Requires a Google Cloud project with Vertex AI API enabled.

Amazon (Bedrock)

AWS-hosted models.

export AWS_ACCESS_KEY_ID="your_key"
export AWS_SECRET_ACCESS_KEY="your_secret"
export AWS_REGION="us-east-1"

model = "amazon:anthropic.claude-v2"

Cloudflare (Workers AI)

Edge inference with low latency.

export CLOUDFLARE_API_TOKEN="your_token"

model = "cloudflare:@cf/meta/llama-3.1-8b-instruct"

DeepSeek

Cost-effective models.

export DEEPSEEK_API_KEY="your_key"

model = "deepseek:deepseek-chat"

Provider Comparison

Provider	Format	Caching	Vision	Structured Output
OpenRouter	`openrouter:provider/model`	Yes (model-dependent)	Yes	Model-dependent
OpenAI	`openai:model`	No	Yes (GPT-4o+)	Yes
Anthropic	`anthropic:model`	Yes (Claude 3.5+)	Yes (Claude 3+)	Yes (tool-based)
Google	`google:model`	No	Yes (Gemini 1.5+)	No
Amazon	`amazon:model`	No	Yes (Claude models)	No
Cloudflare	`cloudflare:model`	No	Limited	No
DeepSeek	`deepseek:model`	No	No	No

Model Selection Strategy

Use Case	Recommended	Why
Main development	`anthropic:claude-sonnet-4`	Best coding, caching support
Fast queries / layers	`openai:gpt-4o-mini`	Fast, cheap
Compression decisions	`anthropic:claude-haiku-4-5`	10x cheaper than Sonnet
Research / exploration	`openrouter:google/gemini-2.5-flash-preview`	Large context, fast
Cost-effective	`deepseek:deepseek-chat`	Lowest cost

Prompt Caching

Providers with caching support can reduce costs by caching repeated context:

Anthropic: Automatic for Claude 3.5+ models. Cache write at 1.25x, read at 0.1x cost.
OpenRouter: Depends on underlying model.

Caching is always-on for supporting providers — the cache marker is moved to the latest message on every turn and uses the provider's long (1h) TTL. No configuration required.

Cost Tracking

Every request tracks token usage and cost:

/info     # Session overview
/report   # Detailed per-request breakdown

Set spending limits:

max_session_spending_threshold = 5.0   # USD per session
max_request_spending_threshold = 1.0   # USD per request

Switching Models

Change model mid-session:

/model openai:gpt-4o
/model anthropic:claude-sonnet-4

Or override at startup:

octomind run -m anthropic:claude-sonnet-4

Troubleshooting

"Invalid model format": Must be provider:model. Example: openrouter:anthropic/claude-sonnet-4.
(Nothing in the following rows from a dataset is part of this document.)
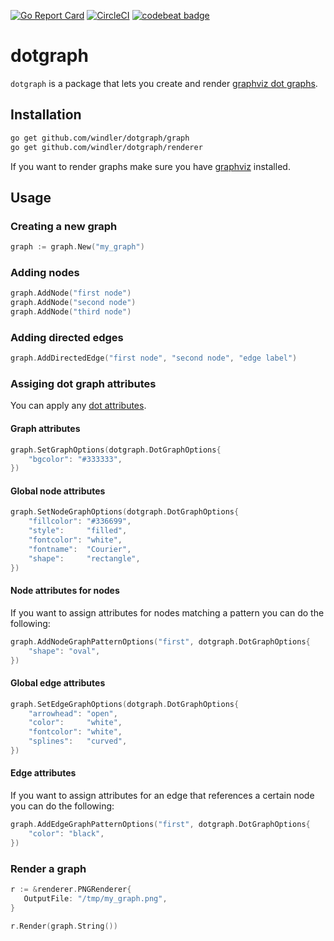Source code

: [![Go Report Card](https://goreportcard.com/badge/github.com/windler/dotgraph)](https://goreportcard.com/report/github.com/windler/dotgraph) [![CircleCI](https://circleci.com/gh/windler/dotgraph.svg?style=svg)](https://circleci.com/gh/windler/dotgraph) [![codebeat badge](https://codebeat.co/badges/ea2758da-b3f2-4de0-a051-effee8d9d499)](https://codebeat.co/projects/github-com-windler-dotgraph-master)

# dotgraph
`dotgraph` is a package that lets you create and render [graphviz dot graphs](https://www.graphviz.org/).

## Installation
```bash
go get github.com/windler/dotgraph/graph
go get github.com/windler/dotgraph/renderer
```

If you want to render graphs make sure you have [graphviz](https://www.graphviz.org/) installed.

## Usage
### Creating a new graph
```go
graph := graph.New("my_graph")
```

### Adding nodes
```go
graph.AddNode("first node")
graph.AddNode("second node")
graph.AddNode("third node")
```
### Adding directed edges
```go
graph.AddDirectedEdge("first node", "second node", "edge label")
```

### Assiging dot graph attributes
You can apply any [dot attributes](https://graphviz.gitlab.io/_pages/doc/info/attrs.html).

#### Graph attributes
```go
graph.SetGraphOptions(dotgraph.DotGraphOptions{
    "bgcolor": "#333333",
})
```

#### Global node attributes
```go
graph.SetNodeGraphOptions(dotgraph.DotGraphOptions{
    "fillcolor": "#336699",
    "style":     "filled",
    "fontcolor": "white",
    "fontname":  "Courier",
    "shape":     "rectangle",
})
```

#### Node attributes for nodes
If you want to assign attributes for nodes matching a pattern you can do the following:

```go
graph.AddNodeGraphPatternOptions("first", dotgraph.DotGraphOptions{
    "shape": "oval",
})
```

#### Global edge attributes
```go
graph.SetEdgeGraphOptions(dotgraph.DotGraphOptions{
    "arrowhead": "open",
    "color":     "white",
    "fontcolor": "white",
    "splines":   "curved",
})
```

#### Edge attributes 
If you want to assign attributes for an edge that references a certain node you can do the following:

```go
graph.AddEdgeGraphPatternOptions("first", dotgraph.DotGraphOptions{
    "color": "black",
})
```

### Render a graph
```go
r := &renderer.PNGRenderer{
   OutputFile: "/tmp/my_graph.png",
}

r.Render(graph.String())
```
"API key not found": Set the provider's environment variable. Use octomind config --show to check.

"Provider does not support structured output": Not all providers support structured output. Use OpenAI or Anthropic for structured output.

Google Vertex AI issues: Ensure GOOGLE_APPLICATION_CREDENTIALS points to a valid JSON file and the Vertex AI API is enabled.